The Discriminatory Face of Israel's Second Legal System

Police conduct in the case of Nasser Nawajah proves that Israel's Arabs are forced to live by a different set of rules.

Haaretz Editorial Jan 25, 2016 4:48 AM

The arrest of B’Tselem researcher Nasser Nawajah illustrates the distortion of Israel’s ongoing rule in the territories and its unacceptable, discriminatory character. The District Court ordered Nawajah released because it was not authorized to hear the case, due to the fact that his alleged offense was not committed in Israel and was not considered a security offense, which the Israeli court is authorized to hear. But instead of releasing Nawajah, the police transferred him to be held in the Israel Defense Forces’ Ofer camp in the West Bank. The District Court refused to rule this move contempt of court, and the matter has now being appealed in the Supreme Court.

This conduct reveals the injustice in two legal systems under one regime – one for Jews and one for Arabs. Nawajah was arrested and interrogated at the same time as Ezra Nawi and Guy Butavia, who are suspected of acts similar to the ones of which Nawajah is suspected. Even if their arrests and the suspicions against them seem dubious, their situation is still better because Nawajah is subject to the military justice system, in which his rights are less well protected. Thus, Nawi and Butavia on the one hand, and Nawajah on the other, are subject to two different sets of laws although their actions were carried out in the same area.

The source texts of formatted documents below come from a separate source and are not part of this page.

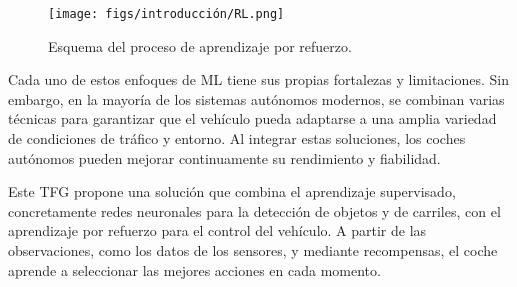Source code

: \clearpage %

\begin{figure}[ht]
  \begin{center}
    \texttt{[image: figs/introducción/RL.png]}
  \end{center}
  \caption{Esquema del proceso de aprendizaje por refuerzo.}
  \label{rl}
\end{figure}

Cada uno de estos enfoques de \ac{ML} tiene sus propias fortalezas y limitaciones. Sin embargo, en la mayoría de los sistemas autónomos modernos, se combinan varias técnicas para garantizar que el vehículo pueda adaptarse a una amplia variedad de condiciones de tráfico y entorno. Al integrar estas soluciones, los coches autónomos pueden mejorar continuamente su rendimiento y fiabilidad.

Este \ac{TFG} propone una solución que combina el aprendizaje supervisado, concretamente redes neuronales para la detección de objetos y de carriles, con el aprendizaje por refuerzo para el control del vehículo. A partir de las observaciones, como los datos de los sensores, y mediante recompensas, el coche aprende a seleccionar las mejores acciones en cada momento.
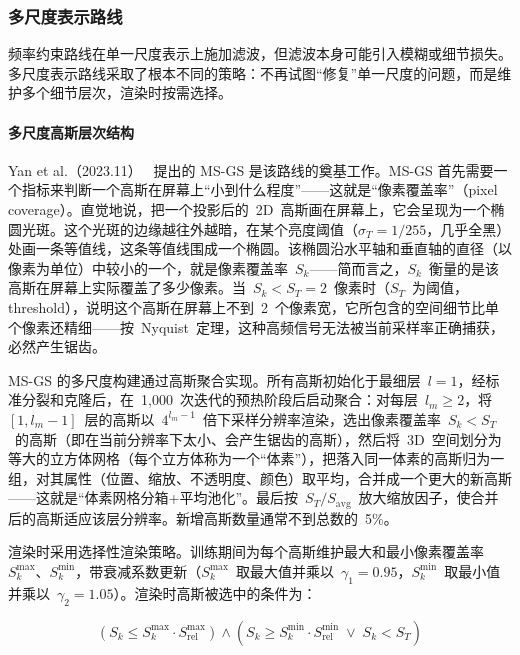\subsubsection{多尺度表示路线}

频率约束路线在单一尺度表示上施加滤波，但滤波本身可能引入模糊或细节损失。多尺度表示路线采取了根本不同的策略：不再试图“修复”单一尺度的问题，而是维护多个细节层次，渲染时按需选择。

\paragraph{多尺度高斯层次结构}

Yan et al.（2023.11）~\cite{2311_17089} 提出的 MS-GS 是该路线的奠基工作。MS-GS 首先需要一个指标来判断一个高斯在屏幕上“小到什么程度”——这就是“像素覆盖率”（pixel coverage）。直觉地说，把一个投影后的~2D~高斯画在屏幕上，它会呈现为一个椭圆光斑。这个光斑的边缘越往外越暗，在某个亮度阈值（$\sigma_T = 1/255$，几乎全黑）处画一条等值线，这条等值线围成一个椭圆。该椭圆沿水平轴和垂直轴的直径（以像素为单位）中较小的一个，就是像素覆盖率~$S_k$——简而言之，$S_k$~衡量的是该高斯在屏幕上实际覆盖了多少像素。当~$S_k < S_T = 2$~像素时（$S_T$~为阈值，threshold），说明这个高斯在屏幕上不到~2~个像素宽，它所包含的空间细节比单个像素还精细——按~Nyquist~定理，这种高频信号无法被当前采样率正确捕获，必然产生锯齿。

MS-GS 的多尺度构建通过高斯聚合实现。所有高斯初始化于最细层~$l=1$，经标准分裂和克隆后，在~1,000~次迭代的预热阶段后启动聚合：对每层~$l_m \geq 2$，将~$[1, l_m{-}1]$~层的高斯以~$4^{l_m-1}$~倍下采样分辨率渲染，选出像素覆盖率~$S_k < S_T$~的高斯（即在当前分辨率下太小、会产生锯齿的高斯），然后将~3D~空间划分为等大的立方体网格（每个立方体称为一个“体素”），把落入同一体素的高斯归为一组，对其属性（位置、缩放、不透明度、颜色）取平均，合并成一个更大的新高斯——这就是“体素网格分箱+平均池化”。最后按~$S_T / S_{\text{avg}}$~放大缩放因子，使合并后的高斯适应该层分辨率。新增高斯数量通常不到总数的~5\%。

渲染时采用选择性渲染策略。训练期间为每个高斯维护最大和最小像素覆盖率~$S_k^{\max}$、$S_k^{\min}$，带衰减系数更新（$S_k^{\max}$~取最大值并乘以~$\gamma_1 = 0.95$，$S_k^{\min}$~取最小值并乘以~$\gamma_2 = 1.05$）。渲染时高斯被选中的条件为：

\begin{equation}
\left(S_k \leq S_k^{\max} \cdot S_{\text{rel}}^{\max}\right) \wedge \left(S_k \geq S_k^{\min} \cdot S_{\text{rel}}^{\min} \;\vee\; S_k < S_T\right)
\end{equation}

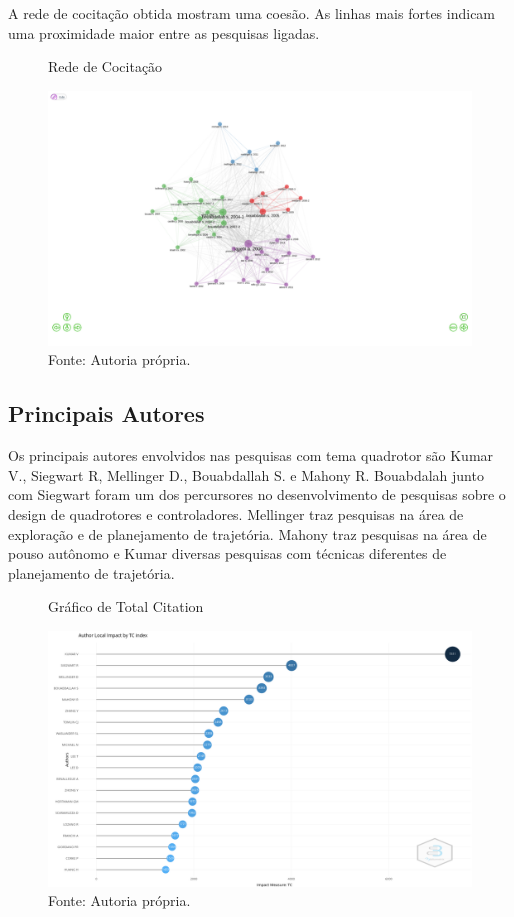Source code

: A rede de cocitação obtida mostram uma coesão. As linhas mais fortes indicam uma proximidade maior entre as pesquisas ligadas. 
\clearpage
\begin{figure} [h!]	
    \centering
    \caption{Rede de Cocitação}
    \includegraphics[width=1\textwidth,trim={0 6cm 0 
    4cm},clip]{Figures/network.png}
    \caption*{Fonte: Autoria própria.}
    \label{fig:cocitacao}
  \end{figure}

\subsection{Principais Autores}

Os principais autores envolvidos nas pesquisas com tema quadrotor são Kumar V., Siegwart R, Mellinger D., Bouabdallah S. e Mahony R. Bouabdalah junto com Siegwart foram um dos percursores no desenvolvimento de pesquisas sobre o design de quadrotores e controladores. Mellinger traz pesquisas na área de exploração e de planejamento de trajetória. Mahony traz pesquisas na área de pouso autônomo e Kumar diversas pesquisas com técnicas diferentes de planejamento de trajetória.
\clearpage
\begin{figure} [h]	
    \centering
    \caption{Gráfico de Total Citation}
    \includegraphics[width=1\textwidth,trim={0 0.8cm 0 
    1cm},clip]{Figures/newplot.png}
    \caption*{Fonte: Autoria própria.}
    \label{fig:autores}
\end{figure}

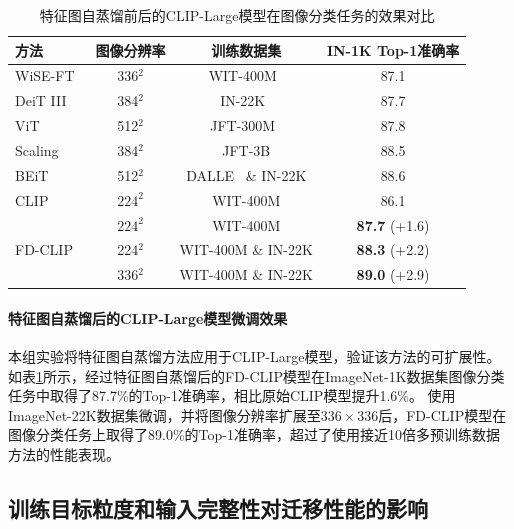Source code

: \begin{table}
\caption{
特征图自蒸馏前后的CLIP-Large模型在图像分类任务的效果对比
}
\centering
  \begin{tabular}{lccc}
\toprule
 方法 & 图像分辨率 & 训练数据集 & IN-1K Top-1准确率 \\
  \midrule
    WiSE-FT~\cite{ftclip2021} & 336$^2$ & WIT-400M~\cite{radford2021learning} & 87.1 \\
    DeiT III~\cite{touvron2022deit} & 384$^2$ & IN-22K~\cite{deng2009imagenet} & 87.7 \\
    ViT~\cite{dosovitskiy2020vit} & 512$^2$ & JFT-300M~\cite{Sun_2017_JFT300m} & 87.8 \\
   Scaling~\cite{zhai2022scaling} &  384$^2$ &  JFT-3B\cite{zhai2022scaling} &  88.5 \\
   BEiT~\cite{bao2021beit} &  512$^2$ &  DALLE~\cite{ramesh2021dalle1} \& IN-22K &  88.6 \\

  \midrule
  CLIP & $224^2$ & WIT-400M & 86.1 \\
  \midrule
  \multirow{3}{*}{FD-CLIP} & $224^2$ & WIT-400M & \textbf{87.7}\scriptsize{ (+1.6)} \\
   & 224$^2$ & WIT-400M \& IN-22K & \textbf{88.3}\scriptsize{ (+2.2)} \\
   & 336$^2$ & WIT-400M \& IN-22K & \textbf{89.0}\scriptsize{ (+2.9)} \\
\bottomrule
  \end{tabular}
\label{tab:fd-clip_large_FD}
\end{table}

\paragraph{特征图自蒸馏后的CLIP-Large模型微调效果} 本组实验将特征图自蒸馏方法应用于CLIP-Large模型，验证该方法的可扩展性。
如表\ref{tab:fd-clip_large_FD}所示，经过特征图自蒸馏后的FD-CLIP模型在ImageNet-1K数据集图像分类任务中取得了87.7\%的Top-1准确率，相比原始CLIP模型提升1.6\%。
使用ImageNet-22K数据集微调，并将图像分辨率扩展至$336\times 336$后，FD-CLIP模型在图像分类任务上取得了89.0\%的Top-1准确率，超过了使用接近10倍多预训练数据方法\cite{zhai2022scaling}的性能表现。%

\subsection{训练目标粒度和输入完整性对迁移性能的影响}
\label{sec:fd-exp-input}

The 2014 report by the Association of Civil Rights in Israel entitled “One Rule, Two Legal Systems” states that the military rules of incarceration are stricter, and suspects can be held for longer periods and are more likely to be prevented from seeing their attorney. Punishment is also usually harsher. The United States ambassador to Israel spoke about this situation last week, but this is not a new phenomenon – it is an injustice created during the ongoing occupation, in which Israel maintains judicial apartheid in the territories.

Beyond the differences in the legal systems, one must wonder about the very interrogation of Nawajah, who, according to the investigative journalism TV show “Uvda” (“Fact”), approached the Palestinian Authority over a suspected attempt to take over lands belonging to his family. A request for assistance to the PA by a Palestinian is an obvious step, and suspecting Nawajah of “contact with a foreign agent” is absurd. On the one hand Israel does not consider Palestinians as citizens, but on the other, it wants to continue controlling their lives by creating the illusion of self-government in the form of the PA. Nawajah’s attorney, Gaby Lasky, said that for a Palestinian resident of the territories, a meeting with a Palestinian security official is not an offense – on the contrary.